Exercise aim. If a line in the material below has the string "others", copy it out.

Stored data.

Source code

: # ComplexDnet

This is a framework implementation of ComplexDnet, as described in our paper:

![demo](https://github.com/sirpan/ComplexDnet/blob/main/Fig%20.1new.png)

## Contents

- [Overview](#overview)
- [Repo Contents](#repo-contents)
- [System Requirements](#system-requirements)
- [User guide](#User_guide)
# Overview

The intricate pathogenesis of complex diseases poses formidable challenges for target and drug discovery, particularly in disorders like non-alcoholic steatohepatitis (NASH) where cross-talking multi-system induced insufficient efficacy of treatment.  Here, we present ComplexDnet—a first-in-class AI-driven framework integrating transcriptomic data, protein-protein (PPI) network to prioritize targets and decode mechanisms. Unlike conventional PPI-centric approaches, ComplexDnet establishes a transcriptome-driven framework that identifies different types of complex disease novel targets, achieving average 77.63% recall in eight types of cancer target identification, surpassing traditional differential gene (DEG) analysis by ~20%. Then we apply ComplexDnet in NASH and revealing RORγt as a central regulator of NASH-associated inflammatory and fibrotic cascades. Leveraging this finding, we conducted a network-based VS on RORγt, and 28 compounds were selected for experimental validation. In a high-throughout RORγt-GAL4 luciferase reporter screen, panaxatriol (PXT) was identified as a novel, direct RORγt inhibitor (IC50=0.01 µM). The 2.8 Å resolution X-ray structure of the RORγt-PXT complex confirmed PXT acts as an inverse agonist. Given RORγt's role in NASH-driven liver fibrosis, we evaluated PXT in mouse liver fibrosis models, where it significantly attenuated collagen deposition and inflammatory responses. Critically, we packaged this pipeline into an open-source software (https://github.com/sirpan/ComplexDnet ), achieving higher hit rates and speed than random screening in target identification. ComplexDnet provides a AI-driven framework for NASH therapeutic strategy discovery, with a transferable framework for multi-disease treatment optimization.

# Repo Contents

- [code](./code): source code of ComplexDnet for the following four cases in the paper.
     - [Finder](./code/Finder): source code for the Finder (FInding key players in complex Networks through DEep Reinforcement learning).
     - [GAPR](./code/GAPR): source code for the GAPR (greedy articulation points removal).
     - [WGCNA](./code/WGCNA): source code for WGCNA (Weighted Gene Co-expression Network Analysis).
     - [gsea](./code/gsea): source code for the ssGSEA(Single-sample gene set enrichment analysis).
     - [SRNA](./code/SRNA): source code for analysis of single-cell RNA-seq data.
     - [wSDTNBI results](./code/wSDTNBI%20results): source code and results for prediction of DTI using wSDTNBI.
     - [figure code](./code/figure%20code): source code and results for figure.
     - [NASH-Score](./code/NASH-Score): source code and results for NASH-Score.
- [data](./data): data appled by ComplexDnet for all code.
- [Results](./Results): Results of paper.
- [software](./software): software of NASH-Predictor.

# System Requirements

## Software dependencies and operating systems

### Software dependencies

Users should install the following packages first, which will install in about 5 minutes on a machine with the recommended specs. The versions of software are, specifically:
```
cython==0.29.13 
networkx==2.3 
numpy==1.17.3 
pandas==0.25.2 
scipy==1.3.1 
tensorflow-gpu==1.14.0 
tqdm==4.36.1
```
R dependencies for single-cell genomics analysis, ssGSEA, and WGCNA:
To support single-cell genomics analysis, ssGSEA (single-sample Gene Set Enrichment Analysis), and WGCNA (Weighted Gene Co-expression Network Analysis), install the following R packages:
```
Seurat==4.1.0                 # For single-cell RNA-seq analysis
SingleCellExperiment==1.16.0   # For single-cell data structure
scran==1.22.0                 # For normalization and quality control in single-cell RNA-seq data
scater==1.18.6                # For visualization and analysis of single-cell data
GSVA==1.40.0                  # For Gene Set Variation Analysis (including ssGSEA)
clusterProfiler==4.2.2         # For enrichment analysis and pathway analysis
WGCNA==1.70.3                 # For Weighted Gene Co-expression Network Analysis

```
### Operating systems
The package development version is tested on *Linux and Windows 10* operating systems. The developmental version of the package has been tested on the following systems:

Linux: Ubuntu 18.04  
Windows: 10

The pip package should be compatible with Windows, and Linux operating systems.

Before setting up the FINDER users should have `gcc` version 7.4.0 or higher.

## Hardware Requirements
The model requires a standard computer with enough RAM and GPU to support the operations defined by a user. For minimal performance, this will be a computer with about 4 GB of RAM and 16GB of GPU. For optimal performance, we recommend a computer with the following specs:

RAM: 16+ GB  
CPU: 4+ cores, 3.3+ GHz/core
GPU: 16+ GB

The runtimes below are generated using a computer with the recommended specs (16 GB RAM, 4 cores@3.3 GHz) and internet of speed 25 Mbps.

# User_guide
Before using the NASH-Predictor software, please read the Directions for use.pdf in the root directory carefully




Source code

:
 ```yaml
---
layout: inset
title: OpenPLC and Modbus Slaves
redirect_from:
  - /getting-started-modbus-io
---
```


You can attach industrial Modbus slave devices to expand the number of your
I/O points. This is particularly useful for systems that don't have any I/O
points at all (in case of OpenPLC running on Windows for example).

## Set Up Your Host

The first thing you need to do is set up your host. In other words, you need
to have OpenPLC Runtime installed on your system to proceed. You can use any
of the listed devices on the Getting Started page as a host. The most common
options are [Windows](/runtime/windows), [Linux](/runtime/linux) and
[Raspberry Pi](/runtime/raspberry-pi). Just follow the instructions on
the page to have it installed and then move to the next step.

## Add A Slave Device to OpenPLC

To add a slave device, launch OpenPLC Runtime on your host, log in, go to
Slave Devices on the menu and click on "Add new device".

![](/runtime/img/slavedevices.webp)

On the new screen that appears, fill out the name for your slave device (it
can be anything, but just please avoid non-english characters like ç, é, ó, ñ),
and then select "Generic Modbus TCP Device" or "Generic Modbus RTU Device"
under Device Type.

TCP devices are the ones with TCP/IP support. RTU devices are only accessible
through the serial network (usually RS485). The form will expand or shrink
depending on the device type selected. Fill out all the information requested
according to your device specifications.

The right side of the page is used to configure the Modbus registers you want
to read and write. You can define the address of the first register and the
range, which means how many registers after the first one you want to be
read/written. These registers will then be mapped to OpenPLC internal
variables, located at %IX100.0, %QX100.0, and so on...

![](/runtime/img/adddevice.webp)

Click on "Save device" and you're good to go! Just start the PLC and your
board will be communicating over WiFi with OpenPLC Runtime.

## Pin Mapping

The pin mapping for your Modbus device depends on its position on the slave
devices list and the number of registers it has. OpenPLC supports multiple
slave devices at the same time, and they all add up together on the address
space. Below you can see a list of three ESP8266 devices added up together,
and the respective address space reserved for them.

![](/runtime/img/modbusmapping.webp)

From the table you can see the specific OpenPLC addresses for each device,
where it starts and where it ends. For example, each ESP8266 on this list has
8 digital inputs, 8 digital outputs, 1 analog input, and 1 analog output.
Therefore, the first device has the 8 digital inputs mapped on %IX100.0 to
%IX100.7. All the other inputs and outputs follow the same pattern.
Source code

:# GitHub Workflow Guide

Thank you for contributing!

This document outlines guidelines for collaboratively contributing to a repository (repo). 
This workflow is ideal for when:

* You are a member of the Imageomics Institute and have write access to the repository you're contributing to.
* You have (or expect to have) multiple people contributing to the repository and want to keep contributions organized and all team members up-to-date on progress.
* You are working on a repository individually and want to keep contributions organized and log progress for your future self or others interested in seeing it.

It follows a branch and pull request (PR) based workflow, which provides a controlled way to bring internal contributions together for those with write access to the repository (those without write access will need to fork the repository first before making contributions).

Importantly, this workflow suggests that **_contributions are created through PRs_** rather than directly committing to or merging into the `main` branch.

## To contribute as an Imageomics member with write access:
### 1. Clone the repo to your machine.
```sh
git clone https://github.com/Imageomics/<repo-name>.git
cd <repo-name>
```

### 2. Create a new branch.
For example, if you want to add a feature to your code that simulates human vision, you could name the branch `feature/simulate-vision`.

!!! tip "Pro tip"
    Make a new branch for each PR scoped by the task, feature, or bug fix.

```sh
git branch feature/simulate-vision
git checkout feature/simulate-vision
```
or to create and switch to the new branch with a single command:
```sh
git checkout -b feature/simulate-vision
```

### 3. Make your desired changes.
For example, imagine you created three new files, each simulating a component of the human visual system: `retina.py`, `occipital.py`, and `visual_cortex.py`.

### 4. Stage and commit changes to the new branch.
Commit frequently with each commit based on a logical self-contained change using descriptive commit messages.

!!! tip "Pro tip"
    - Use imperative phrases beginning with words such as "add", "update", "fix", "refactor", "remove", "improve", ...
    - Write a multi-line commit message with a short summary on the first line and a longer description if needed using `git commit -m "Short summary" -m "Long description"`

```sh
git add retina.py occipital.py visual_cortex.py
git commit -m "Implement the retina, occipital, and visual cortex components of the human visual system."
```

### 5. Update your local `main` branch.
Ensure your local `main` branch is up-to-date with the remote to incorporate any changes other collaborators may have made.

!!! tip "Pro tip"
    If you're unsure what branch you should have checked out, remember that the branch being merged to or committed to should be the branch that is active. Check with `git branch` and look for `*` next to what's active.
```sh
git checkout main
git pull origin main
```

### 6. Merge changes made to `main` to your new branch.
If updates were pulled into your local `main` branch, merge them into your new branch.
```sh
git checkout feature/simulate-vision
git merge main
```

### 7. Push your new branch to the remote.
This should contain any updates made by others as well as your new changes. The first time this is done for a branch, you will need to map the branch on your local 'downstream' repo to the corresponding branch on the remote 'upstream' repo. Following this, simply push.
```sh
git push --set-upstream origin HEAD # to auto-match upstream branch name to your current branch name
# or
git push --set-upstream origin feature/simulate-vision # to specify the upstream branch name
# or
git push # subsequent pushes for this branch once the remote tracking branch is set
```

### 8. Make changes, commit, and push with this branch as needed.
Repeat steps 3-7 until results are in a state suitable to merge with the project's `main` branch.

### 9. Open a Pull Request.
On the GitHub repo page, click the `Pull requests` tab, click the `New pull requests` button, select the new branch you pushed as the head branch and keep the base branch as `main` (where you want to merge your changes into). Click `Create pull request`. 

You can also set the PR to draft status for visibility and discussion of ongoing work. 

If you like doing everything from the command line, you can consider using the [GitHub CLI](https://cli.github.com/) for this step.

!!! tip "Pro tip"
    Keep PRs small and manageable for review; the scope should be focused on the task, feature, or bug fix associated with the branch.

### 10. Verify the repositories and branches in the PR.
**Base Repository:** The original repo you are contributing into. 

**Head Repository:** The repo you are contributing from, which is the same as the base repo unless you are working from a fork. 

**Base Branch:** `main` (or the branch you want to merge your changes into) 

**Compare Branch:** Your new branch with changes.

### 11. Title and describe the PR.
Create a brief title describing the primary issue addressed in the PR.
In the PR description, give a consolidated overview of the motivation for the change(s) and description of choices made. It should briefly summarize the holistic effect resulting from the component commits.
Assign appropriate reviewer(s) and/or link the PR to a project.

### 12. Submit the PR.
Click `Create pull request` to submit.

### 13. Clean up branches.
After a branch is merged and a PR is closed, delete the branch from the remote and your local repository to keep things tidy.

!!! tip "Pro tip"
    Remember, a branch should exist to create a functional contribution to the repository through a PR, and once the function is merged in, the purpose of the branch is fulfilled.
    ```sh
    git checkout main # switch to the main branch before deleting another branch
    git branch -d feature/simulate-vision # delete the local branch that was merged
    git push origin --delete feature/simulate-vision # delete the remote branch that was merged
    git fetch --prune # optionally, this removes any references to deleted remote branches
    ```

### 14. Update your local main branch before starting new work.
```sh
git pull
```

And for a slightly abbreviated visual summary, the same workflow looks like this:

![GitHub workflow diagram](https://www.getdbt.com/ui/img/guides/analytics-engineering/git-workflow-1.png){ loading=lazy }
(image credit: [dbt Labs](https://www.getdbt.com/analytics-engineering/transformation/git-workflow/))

Response.
* You are working on a repository individually and want to keep contributions organized and log progress for your future self or others interested in seeing it.
This should contain any updates made by others as well as your new changes. The first time this is done for a branch, you will need to map the branch on your local 'downstream' repo to the corresponding branch on the remote 'upstream' repo. Following this, simply push.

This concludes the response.